#### [Problem requirements]
Type out the records again, exactly as they are.

Items from a data source
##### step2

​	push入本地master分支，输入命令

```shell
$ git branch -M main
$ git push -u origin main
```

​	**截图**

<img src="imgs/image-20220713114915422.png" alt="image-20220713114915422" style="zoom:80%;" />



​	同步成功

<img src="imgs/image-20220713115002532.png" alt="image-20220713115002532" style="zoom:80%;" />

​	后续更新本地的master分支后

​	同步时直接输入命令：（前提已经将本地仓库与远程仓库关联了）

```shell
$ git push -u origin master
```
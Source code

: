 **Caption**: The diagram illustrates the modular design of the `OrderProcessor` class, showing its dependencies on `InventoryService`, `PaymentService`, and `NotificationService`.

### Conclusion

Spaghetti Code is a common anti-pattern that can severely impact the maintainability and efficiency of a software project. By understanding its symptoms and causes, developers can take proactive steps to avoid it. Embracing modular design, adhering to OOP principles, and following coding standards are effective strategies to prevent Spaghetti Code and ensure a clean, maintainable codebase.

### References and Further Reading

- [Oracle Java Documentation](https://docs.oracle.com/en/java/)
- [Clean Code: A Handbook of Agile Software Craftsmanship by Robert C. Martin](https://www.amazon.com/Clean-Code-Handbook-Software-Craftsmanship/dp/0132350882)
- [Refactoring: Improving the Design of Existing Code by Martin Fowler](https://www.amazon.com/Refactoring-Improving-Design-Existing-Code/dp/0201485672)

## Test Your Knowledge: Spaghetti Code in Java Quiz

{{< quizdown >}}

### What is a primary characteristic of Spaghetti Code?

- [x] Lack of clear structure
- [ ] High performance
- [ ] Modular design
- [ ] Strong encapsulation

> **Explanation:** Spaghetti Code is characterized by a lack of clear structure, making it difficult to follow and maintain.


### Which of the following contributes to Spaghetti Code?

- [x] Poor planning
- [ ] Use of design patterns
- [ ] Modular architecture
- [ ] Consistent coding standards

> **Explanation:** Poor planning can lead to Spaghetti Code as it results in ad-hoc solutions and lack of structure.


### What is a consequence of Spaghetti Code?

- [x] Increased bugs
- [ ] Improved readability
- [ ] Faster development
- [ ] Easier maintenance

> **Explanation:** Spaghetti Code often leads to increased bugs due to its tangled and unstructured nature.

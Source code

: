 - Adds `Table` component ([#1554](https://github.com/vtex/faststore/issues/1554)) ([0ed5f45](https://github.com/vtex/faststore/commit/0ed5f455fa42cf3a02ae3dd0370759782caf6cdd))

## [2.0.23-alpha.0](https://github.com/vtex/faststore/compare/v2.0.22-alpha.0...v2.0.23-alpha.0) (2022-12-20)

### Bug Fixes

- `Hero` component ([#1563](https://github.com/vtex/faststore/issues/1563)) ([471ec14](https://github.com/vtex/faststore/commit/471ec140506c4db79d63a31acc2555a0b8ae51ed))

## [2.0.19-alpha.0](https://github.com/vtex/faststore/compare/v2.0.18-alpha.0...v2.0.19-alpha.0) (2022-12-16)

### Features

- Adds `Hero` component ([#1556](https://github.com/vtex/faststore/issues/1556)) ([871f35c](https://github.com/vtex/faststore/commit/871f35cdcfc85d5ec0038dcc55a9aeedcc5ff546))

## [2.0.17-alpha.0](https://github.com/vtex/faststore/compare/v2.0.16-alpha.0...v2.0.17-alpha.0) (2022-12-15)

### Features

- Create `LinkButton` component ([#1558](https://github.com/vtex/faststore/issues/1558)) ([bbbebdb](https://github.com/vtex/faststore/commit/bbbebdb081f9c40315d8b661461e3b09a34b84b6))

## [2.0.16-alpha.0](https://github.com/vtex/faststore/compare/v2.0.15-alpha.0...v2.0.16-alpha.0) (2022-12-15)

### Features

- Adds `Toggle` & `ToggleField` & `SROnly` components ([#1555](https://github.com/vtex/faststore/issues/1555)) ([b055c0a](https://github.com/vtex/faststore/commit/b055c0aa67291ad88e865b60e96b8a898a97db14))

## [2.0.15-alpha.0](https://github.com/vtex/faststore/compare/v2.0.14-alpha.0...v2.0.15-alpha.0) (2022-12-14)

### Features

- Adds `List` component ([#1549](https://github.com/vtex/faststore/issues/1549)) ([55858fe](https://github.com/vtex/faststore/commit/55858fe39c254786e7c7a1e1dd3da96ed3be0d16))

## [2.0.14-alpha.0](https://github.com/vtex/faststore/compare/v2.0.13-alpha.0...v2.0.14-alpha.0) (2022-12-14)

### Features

#### [Answer to the exercise]
##### step2

​	push入本地master分支，输入命令

```shell
$ git branch -M main
$ git push -u origin main
```

​	**截图**

<img src="imgs/image-20220713114915422.png" alt="image-20220713114915422" style="zoom:80%;" />



​	同步成功

<img src="imgs/image-20220713115002532.png" alt="image-20220713115002532" style="zoom:80%;" />

​	后续更新本地的master分支后

​	同步时直接输入命令：（前提已经将本地仓库与远程仓库关联了）

```shell
$ git push -u origin master
```
Source code

: **Caption**: The diagram illustrates the modular design of the `OrderProcessor` class, showing its dependencies on `InventoryService`, `PaymentService`, and `NotificationService`.

### Conclusion

Spaghetti Code is a common anti-pattern that can severely impact the maintainability and efficiency of a software project. By understanding its symptoms and causes, developers can take proactive steps to avoid it. Embracing modular design, adhering to OOP principles, and following coding standards are effective strategies to prevent Spaghetti Code and ensure a clean, maintainable codebase.

### References and Further Reading

- [Oracle Java Documentation](https://docs.oracle.com/en/java/)
- [Clean Code: A Handbook of Agile Software Craftsmanship by Robert C. Martin](https://www.amazon.com/Clean-Code-Handbook-Software-Craftsmanship/dp/0132350882)
- [Refactoring: Improving the Design of Existing Code by Martin Fowler](https://www.amazon.com/Refactoring-Improving-Design-Existing-Code/dp/0201485672)

## Test Your Knowledge: Spaghetti Code in Java Quiz

{{< quizdown >}}

### What is a primary characteristic of Spaghetti Code?

- [x] Lack of clear structure
- [ ] High performance
- [ ] Modular design
- [ ] Strong encapsulation

> **Explanation:** Spaghetti Code is characterized by a lack of clear structure, making it difficult to follow and maintain.


### Which of the following contributes to Spaghetti Code?

- [x] Poor planning
- [ ] Use of design patterns
- [ ] Modular architecture
- [ ] Consistent coding standards

> **Explanation:** Poor planning can lead to Spaghetti Code as it results in ad-hoc solutions and lack of structure.


### What is a consequence of Spaghetti Code?

- [x] Increased bugs
- [ ] Improved readability
- [ ] Faster development
- [ ] Easier maintenance

> **Explanation:** Spaghetti Code often leads to increased bugs due to its tangled and unstructured nature.

Source code

: - Adds `Table` component ([#1554](https://github.com/vtex/faststore/issues/1554)) ([0ed5f45](https://github.com/vtex/faststore/commit/0ed5f455fa42cf3a02ae3dd0370759782caf6cdd))

## [2.0.23-alpha.0](https://github.com/vtex/faststore/compare/v2.0.22-alpha.0...v2.0.23-alpha.0) (2022-12-20)

### Bug Fixes

- `Hero` component ([#1563](https://github.com/vtex/faststore/issues/1563)) ([471ec14](https://github.com/vtex/faststore/commit/471ec140506c4db79d63a31acc2555a0b8ae51ed))

## [2.0.19-alpha.0](https://github.com/vtex/faststore/compare/v2.0.18-alpha.0...v2.0.19-alpha.0) (2022-12-16)

### Features

- Adds `Hero` component ([#1556](https://github.com/vtex/faststore/issues/1556)) ([871f35c](https://github.com/vtex/faststore/commit/871f35cdcfc85d5ec0038dcc55a9aeedcc5ff546))

## [2.0.17-alpha.0](https://github.com/vtex/faststore/compare/v2.0.16-alpha.0...v2.0.17-alpha.0) (2022-12-15)

### Features

- Create `LinkButton` component ([#1558](https://github.com/vtex/faststore/issues/1558)) ([bbbebdb](https://github.com/vtex/faststore/commit/bbbebdb081f9c40315d8b661461e3b09a34b84b6))

## [2.0.16-alpha.0](https://github.com/vtex/faststore/compare/v2.0.15-alpha.0...v2.0.16-alpha.0) (2022-12-15)

### Features

- Adds `Toggle` & `ToggleField` & `SROnly` components ([#1555](https://github.com/vtex/faststore/issues/1555)) ([b055c0a](https://github.com/vtex/faststore/commit/b055c0aa67291ad88e865b60e96b8a898a97db14))

## [2.0.15-alpha.0](https://github.com/vtex/faststore/compare/v2.0.14-alpha.0...v2.0.15-alpha.0) (2022-12-14)

### Features

- Adds `List` component ([#1549](https://github.com/vtex/faststore/issues/1549)) ([55858fe](https://github.com/vtex/faststore/commit/55858fe39c254786e7c7a1e1dd3da96ed3be0d16))

## [2.0.14-alpha.0](https://github.com/vtex/faststore/compare/v2.0.13-alpha.0...v2.0.14-alpha.0) (2022-12-14)

### Features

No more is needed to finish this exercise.